PHOENIX (AP) - Democrats in Arizona turned out in large numbers to oust Maricopa County Sheriff Joe Arpaio and boost the minimum wage to $12 an hour, but their hope of turning the red state blue fell well short with President-elect Donald Trump on track to carry the state.
Despite campaign stops by Hillary Clinton in recent weeks and the possibility of the presidential race coming down to the wire for the first time in two decades, the Democrats only chipped away at Arizona’s conservative history Tuesday. But they were heartened by the progress.
“We bucked the trend. We’re going to pick up House seats, we’re going to pick up state Senate seats, we knocked off Joe Arpaio,” said Alexis Tameron, chair of the state Democratic Party. “We went deep last night.”
Trump was leading by less than 5 percentage points Wednesday, well below what has been seen in previous elections. More than 600,000 votes remain to be counted.
But Sen. John McCain handily beat his Democratic rival, Rep. Ann Kirkpatrick, in a tough race that focused on his evolving support of the GOP presidential hopeful.
“I think Arizona is still a red state - had it been another candidate, Arizona wouldn’t even have been a battleground state,” said Doug Cole, a longtime Republican political consultant. “Here you have the senior senator, a Republican, not voting for him, the junior senator publicly not voting for him. A lot of your more traditional Republicans did not support the nominee.”
Cole and analyst Paul Bentz, both from consulting firm HighGround, said Democrats don’t appear to have dramatically overperformed Republicans on Tuesday, other than the tight presidential race.
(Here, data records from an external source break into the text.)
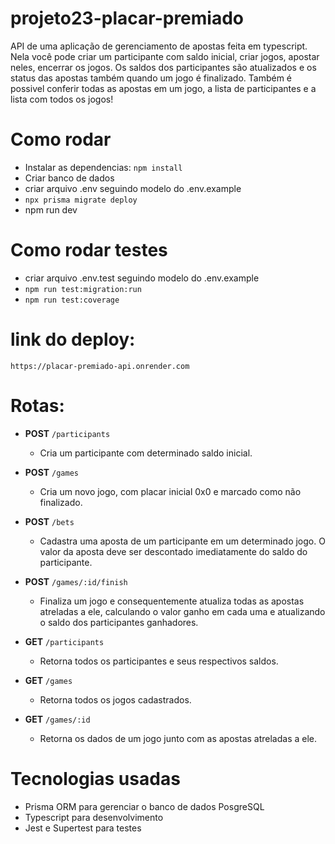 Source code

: # projeto23-placar-premiado
  API de uma aplicação de gerenciamento de apostas feita em typescript. Nela você pode criar um participante com saldo inicial, criar jogos, apostar neles, encerrar os jogos.
  Os saldos dos participantes são atualizados e os status das apostas também quando um jogo é finalizado. Também é possivel conferir todas as apostas em um jogo, a lista de participantes e a lista com todos os jogos!

# Como rodar
  - Instalar as dependencias:
    `npm install`
  - Criar banco de dados
  - criar arquivo .env seguindo modelo do .env.example
  - `npx prisma migrate deploy`
  - npm run dev

# Como rodar testes
  - criar arquivo .env.test seguindo modelo do .env.example
  - `npm run test:migration:run `
  - `npm run test:coverage`   

# link do deploy:
`https://placar-premiado-api.onrender.com`

# Rotas:
- **POST** `/participants`
    - Cria um participante com determinado saldo inicial.
        
- **POST** `/games`
    - Cria um novo jogo, com placar inicial 0x0 e marcado como não finalizado.
        
- **POST** `/bets`
    - Cadastra uma aposta de um participante em um determinado jogo. O valor da aposta deve ser descontado imediatamente do saldo do participante.
        
- **POST** `/games/:id/finish`
    - Finaliza um jogo e consequentemente atualiza todas as apostas atreladas a ele, calculando o valor ganho em cada uma e atualizando o saldo dos participantes ganhadores.
        
- **GET** `/participants`
    - Retorna todos os participantes e seus respectivos saldos.       
        
- **GET** `/games`
    - Retorna todos os jogos cadastrados.
        
- **GET** `/games/:id`
  - Retorna os dados de um jogo junto com as apostas atreladas a ele.

# Tecnologias usadas
  - Prisma ORM para gerenciar o banco de dados PosgreSQL
  - Typescript para desenvolvimento
  - Jest e Supertest para testes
McCain, the Republican White House nominee in 2008, beat Barack Obama by about 9 percentage points, while Mitt Romney in 2012 bested Trump in Arizona by about the same amount. The last Democratic presidential candidate to win here was Bill Clinton in 1996, and before that, Harry Truman in 1948.
In the Legislature, more races were becoming competitive as additional votes were tallied, but as of Wednesday, it appeared the Senate would remain at a 17-13 GOP majority. The House was heading toward being one Republican seat shy of last year’s 26-24 split.
In the sheriff’s race, Arpaio was not undone by Democratic turnout alone, Tempe pollster Mike O’Neil said. Instead, it cumulative effect of his legal troubles, including being charged with a crime two weeks before Election Day, losing a racial profiling case and racking up $130 million in taxpayer-funded legal costs.
“His act just wore thin,” O’Neil said. “Remember: He has been around for 24 years.”
Protesters gathered Wednesday outside the sheriff’s headquarters in Phoenix, putting up a giant inflatable figure of Arpaio in jail garb and handcuffs. Students from several schools also marched to the state Capitol to decry Trump’s election, mirroring protests that played out in other states.
While Arpaio and Trump shared common views on combating illegal immigration, the president-elect had political messages on other subjects, O’Neil said.
“Illegal immigration was only a component of the Trump appeal,” O’Neil said. “With Joe Arpaio, it was almost the essence of his posturing. It really defined him, and for Trump, it was one of the things that defined him.”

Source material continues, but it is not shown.